Problem description:
Where does "Analogie" occur in the listing? Copy every line that holds it.

Start of Data to use

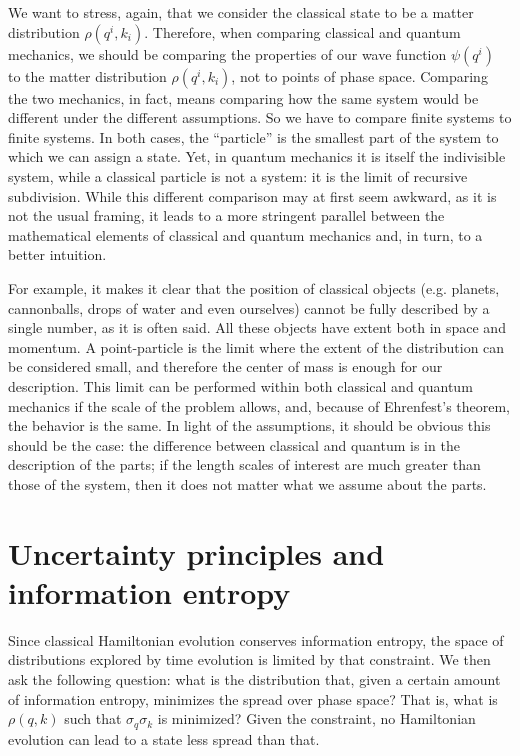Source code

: \documentclass{article}
\begin{document}
We want to stress, again, that we consider the classical state to be a matter distribution $\rho(q^i, k_i)$. Therefore, when comparing classical and quantum mechanics, we should be comparing the properties of our wave function $\psi(q^i)$ to the matter distribution $\rho(q^i, k_i)$, not to points of phase space. Comparing the two mechanics, in fact, means comparing how the same system would be different under the different assumptions. So we have to compare finite systems to finite systems. In both cases, the ``particle'' is the smallest part of the system to which we can assign a state. Yet, in quantum mechanics it is itself the indivisible system, while a classical particle is not a system: it is the limit of recursive subdivision.  While this different comparison may at first seem awkward, as it is not the usual framing, it leads to a more stringent parallel between the mathematical elements of classical and quantum mechanics and, in turn, to a better intuition. 

For example, it makes it clear that the position of classical objects (e.g. planets, cannonballs, drops of water and even ourselves) cannot be fully described by a single number, as it is often said. All these objects have extent both in space and momentum. A point-particle is the limit where the extent of the distribution can be considered small, and therefore the center of mass is enough for our description. This limit can be performed within both classical and quantum mechanics if the scale of the problem allows, and, because of Ehrenfest's theorem, the behavior is the same. In light of the assumptions, it should be obvious this should be the case: the difference between classical and quantum is in the description of the parts; if the length scales of interest are much greater than those of the system, then it does not matter what we assume about the parts.

\section{Uncertainty principles and information entropy}

Since classical Hamiltonian evolution conserves information entropy, the space of distributions explored by time evolution is limited by that constraint. We then ask the following question: what is the distribution that, given a certain amount of information entropy, minimizes the spread over phase space? That is, what is $\rho(q, k)$ such that $\sigma_q\sigma_k$ is minimized? Given the constraint, no Hamiltonian evolution can lead to a state less spread than that.
\end{document}
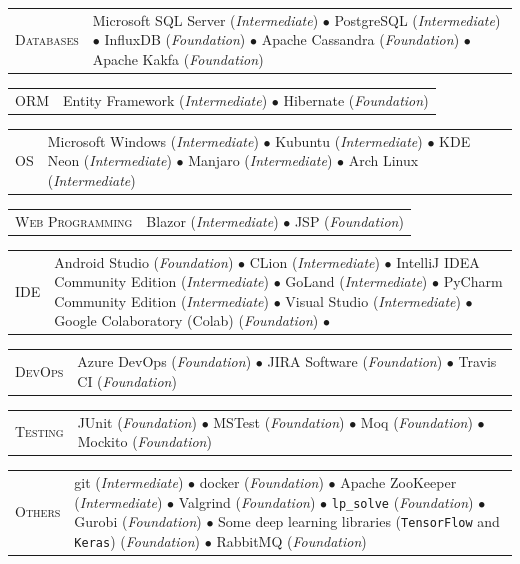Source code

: \documentclass[english,10pt,a4paper]{article}
\newcommand{\BasicLevel}{{\footnotesize (\textit{Foundation})}}
\newcommand{\MediumLevel}{{\footnotesize (\textit{Intermediate})}}
\newcommand{\CvBullet}{\hspace{0.05cm} $\bullet$ \hspace{0.05cm}}
\newcommand{\CvDate}[1]{\textcolor{CvColor}{{\textsc{#1}}}}
\def\SidebarHSize{3.5cm}
\def\BodyHSize{11cm}
\begin{document}
	\begin{longtable}{p{\SidebarHSize}p{\BodyHSize}}
		\CvDate{Databases} & Microsoft SQL Server \MediumLevel \CvBullet PostgreSQL \MediumLevel \CvBullet InfluxDB \BasicLevel \CvBullet Apache Cassandra \BasicLevel \CvBullet Apache Kakfa \BasicLevel \\
	\end{longtable}
	
	\begin{longtable}{p{\SidebarHSize}p{\BodyHSize}}
		\CvDate{ORM} & Entity Framework \MediumLevel \CvBullet Hibernate \BasicLevel
	\end{longtable}
	
	\begin{longtable}{p{\SidebarHSize}p{\BodyHSize}}
		\CvDate{OS} & Microsoft Windows \MediumLevel \CvBullet Kubuntu \MediumLevel \CvBullet KDE Neon \MediumLevel \CvBullet Manjaro \MediumLevel \CvBullet Arch Linux \MediumLevel \\
	\end{longtable}
	
	\begin{longtable}{p{\SidebarHSize}p{\BodyHSize}}
		\CvDate{Web Programming} & Blazor \MediumLevel \CvBullet JSP \BasicLevel \\
	\end{longtable}
	
	\begin{longtable}{p{\SidebarHSize}p{\BodyHSize}}
		\CvDate{IDE} & Android Studio \BasicLevel \CvBullet CLion \MediumLevel \CvBullet IntelliJ IDEA Community Edition \MediumLevel \CvBullet GoLand \MediumLevel \CvBullet PyCharm Community Edition \MediumLevel \CvBullet Visual Studio \MediumLevel \CvBullet Google Colaboratory (Colab) \BasicLevel \CvBullet \\
	\end{longtable}
	
	\begin{longtable}{p{\SidebarHSize}p{\BodyHSize}}
		\CvDate{DevOps} & Azure DevOps \BasicLevel \CvBullet JIRA Software \BasicLevel \CvBullet Travis CI \BasicLevel \\
	\end{longtable}
	
	\begin{longtable}{p{\SidebarHSize}p{\BodyHSize}}
		\CvDate{Testing} & JUnit \BasicLevel \CvBullet MSTest \BasicLevel \CvBullet Moq \BasicLevel \CvBullet Mockito \BasicLevel
	\end{longtable}
	
	\begin{longtable}{p{\SidebarHSize}p{\BodyHSize}}
		\CvDate{Others} & git \MediumLevel \CvBullet docker \BasicLevel \CvBullet Apache ZooKeeper \MediumLevel \CvBullet Valgrind \BasicLevel \CvBullet \texttt{lp\_solve} \BasicLevel \CvBullet  Gurobi \BasicLevel \CvBullet Some deep learning libraries (\texttt{TensorFlow} and \texttt{Keras}) \BasicLevel \CvBullet RabbitMQ \BasicLevel \\
	\end{longtable}
	
\end{document}
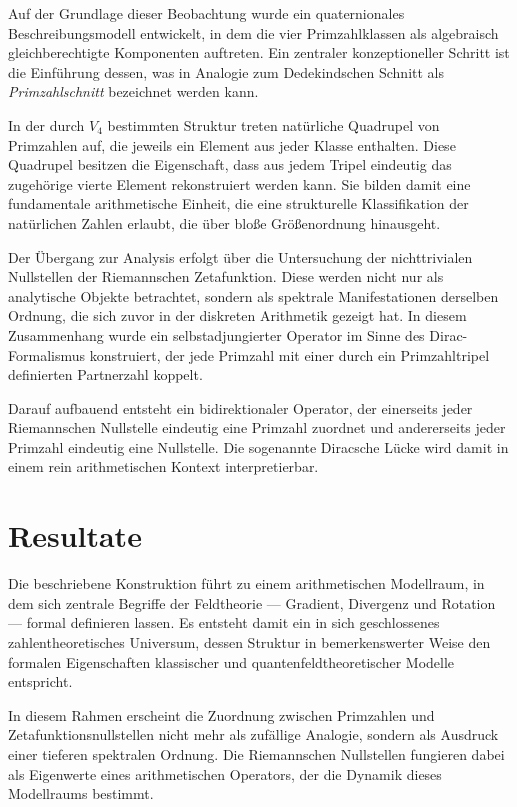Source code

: \documentclass[11pt,a4paper]{article}
\begin{document}
	Auf der Grundlage dieser Beobachtung wurde ein quaternionales
	Beschreibungsmodell entwickelt, in dem die vier Primzahlklassen als algebraisch
	gleichberechtigte Komponenten auftreten. Ein zentraler konzeptioneller
	Schritt ist die Einführung dessen, was in Analogie zum Dedekindschen Schnitt
	als \emph{Primzahlschnitt} bezeichnet werden kann.
	
	In der durch \(V_4\) bestimmten Struktur treten natürliche Quadrupel von
	Primzahlen auf, die jeweils ein Element aus jeder Klasse enthalten. Diese
	Quadrupel besitzen die Eigenschaft, dass aus jedem Tripel eindeutig das
	zugehörige vierte Element rekonstruiert werden kann. Sie bilden damit eine
	fundamentale arithmetische Einheit, die eine strukturelle Klassifikation der
	natürlichen Zahlen erlaubt, die über bloße Größenordnung hinausgeht.
	
	Der Übergang zur Analysis erfolgt über die Untersuchung der nichttrivialen
	Nullstellen der Riemannschen Zetafunktion. Diese werden nicht nur als
	analytische Objekte betrachtet, sondern als spektrale Manifestationen derselben
	Ordnung, die sich zuvor in der diskreten Arithmetik gezeigt hat. In diesem
	Zusammenhang wurde ein selbstadjungierter Operator im Sinne des
	Dirac-Formalismus konstruiert, der jede Primzahl mit einer durch ein
	Primzahltripel definierten Partnerzahl koppelt.
	
	Darauf aufbauend entsteht ein bidirektionaler Operator, der einerseits jeder
	Riemannschen Nullstelle eindeutig eine Primzahl zuordnet und andererseits
	jeder Primzahl eindeutig eine Nullstelle. Die sogenannte Diracsche Lücke wird
	damit in einem rein arithmetischen Kontext interpretierbar.
	
	\section{Resultate}
	
	Die beschriebene Konstruktion führt zu einem arithmetischen Modellraum, in dem
	sich zentrale Begriffe der Feldtheorie --- Gradient, Divergenz und Rotation ---
	formal definieren lassen. Es entsteht damit ein in sich geschlossenes
	zahlentheoretisches Universum, dessen Struktur in bemerkenswerter Weise den
	formalen Eigenschaften klassischer und quantenfeldtheoretischer Modelle
	entspricht.
	
	In diesem Rahmen erscheint die Zuordnung zwischen Primzahlen und
	Zetafunktionsnullstellen nicht mehr als zufällige Analogie, sondern als Ausdruck
	einer tieferen spektralen Ordnung. Die Riemannschen Nullstellen fungieren dabei
	als Eigenwerte eines arithmetischen Operators, der die Dynamik dieses
	Modellraums bestimmt.
	
\end{document}
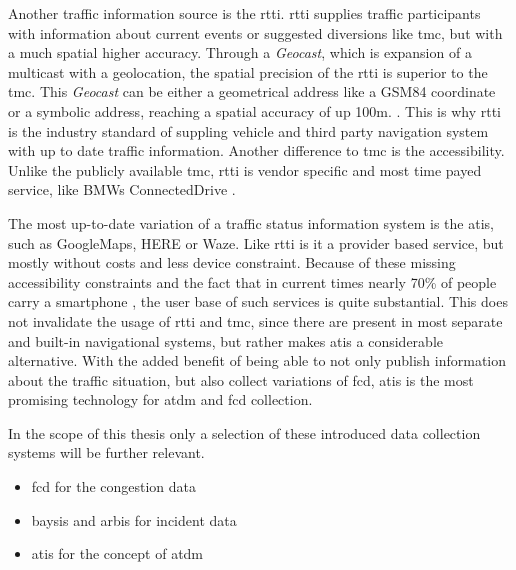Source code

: \documentclass[a4paper,headsepline,footsepline,fontsize=11pt,BCOR=12mm,DIV=12]{report}
\begin{document}
Another traffic information source is the \acrshort{rtti}. \acrshort{rtti} supplies traffic participants with information about current events or suggested diversions like \acrfull{tmc}, but with a much spatial higher accuracy. Through a \textit{Geocast}, which is expansion of a multicast with a geolocation, the spatial precision of the \acrshort{rtti} is superior to the \acrshort{tmc}. This \textit{Geocast} can be either a geometrical address like a GSM84 coordinate or a symbolic address, reaching a spatial accuracy of up 100m.  \cite{LAPID2020,HindenDeering2006,ImielinskiNavas1996}. This is why \acrshort{rtti} is the industry standard of suppling vehicle and third party navigation system with up to date traffic information. Another difference to \acrshort{tmc} is the accessibility. Unlike the publicly available \acrshort{tmc}, \acrshort{rtti} is vendor specific and most time payed service, like BMWs ConnectedDrive \cite{BMW2020}. 


The most up-to-date variation of a traffic status information system is the \acrfull{atis}, such as GoogleMaps, HERE or Waze. Like \acrshort{rtti} is it a provider based service, but mostly without costs and less device constraint. Because of these missing accessibility constraints and the fact that in current times nearly 70\% of people carry a smartphone \cite{IZM2020}, the user base of such services is quite substantial. This does not invalidate the usage of \acrshort{rtti} and \acrshort{tmc}, since there are present in most separate and built-in navigational systems, but rather makes \acrshort{atis} a considerable alternative. With the added benefit of being able to not only publish information about the traffic situation, but also collect variations of \acrshort{fcd}, \acrshort{atis} is the most promising technology for \acrshort{atdm} and \acrshort{fcd} collection. 

\bigskip

In the scope of this thesis only a selection of these introduced data collection systems will be further relevant. 
\begin{itemize}
  \item \acrshort{fcd} for the congestion data
  \item \acrshort{baysis} and \acrshort{arbis} for incident data
  \item \acrshort{atis} for the concept of \acrshort{atdm}
\end{itemize}
\end{document}

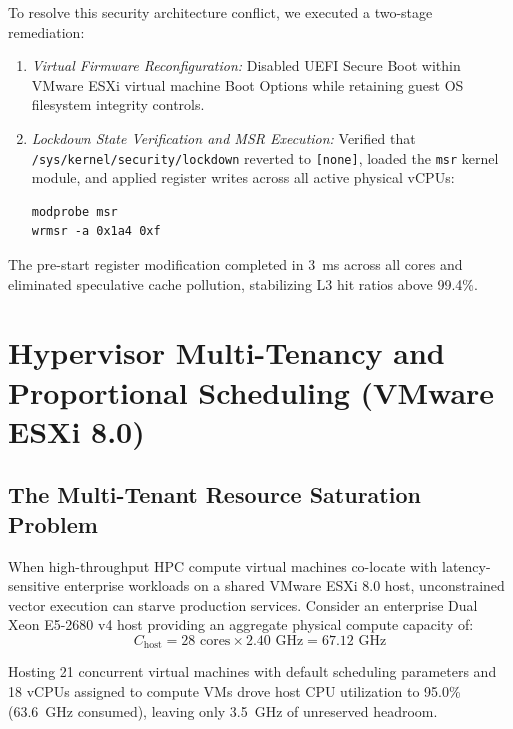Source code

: \documentclass[journal]{IEEEtran}
\begin{document}
To resolve this security architecture conflict, we executed a two-stage remediation:
\begin{enumerate}
\item \textit{Virtual Firmware Reconfiguration:} Disabled UEFI Secure Boot within VMware ESXi virtual machine Boot Options while retaining guest OS filesystem integrity controls.
\item \textit{Lockdown State Verification and MSR Execution:} Verified that \texttt{/sys/kernel/security/lockdown} reverted to \texttt{[none]}, loaded the \texttt{msr} kernel module, and applied register writes across all active physical vCPUs:
\begin{verbatim}
modprobe msr
wrmsr -a 0x1a4 0xf
\end{verbatim}
\end{enumerate}

The pre-start register modification completed in 3~ms across all cores and eliminated speculative cache pollution, stabilizing L3 hit ratios above 99.4\%.

\section{Hypervisor Multi-Tenancy and Proportional Scheduling (VMware ESXi 8.0)}

\subsection{The Multi-Tenant Resource Saturation Problem}
When high-throughput HPC compute virtual machines co-locate with latency-sensitive enterprise workloads on a shared VMware ESXi 8.0 host, unconstrained vector execution can starve production services. Consider an enterprise Dual Xeon E5-2680 v4 host providing an aggregate physical compute capacity of:
\begin{equation}
C_{\text{host}} = 28\text{ cores} \times 2.40\text{ GHz} = 67.12\text{ GHz}
\end{equation}

Hosting 21 concurrent virtual machines with default scheduling parameters and 18 vCPUs assigned to compute VMs drove host CPU utilization to 95.0\% (63.6~GHz consumed), leaving only 3.5~GHz of unreserved headroom.
\end{document}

End of Data to use

Written answer:
	Schritt ist die Einführung dessen, was in Analogie zum Dedekindschen Schnitt
	Zetafunktionsnullstellen nicht mehr als zufällige Analogie, sondern als Ausdruck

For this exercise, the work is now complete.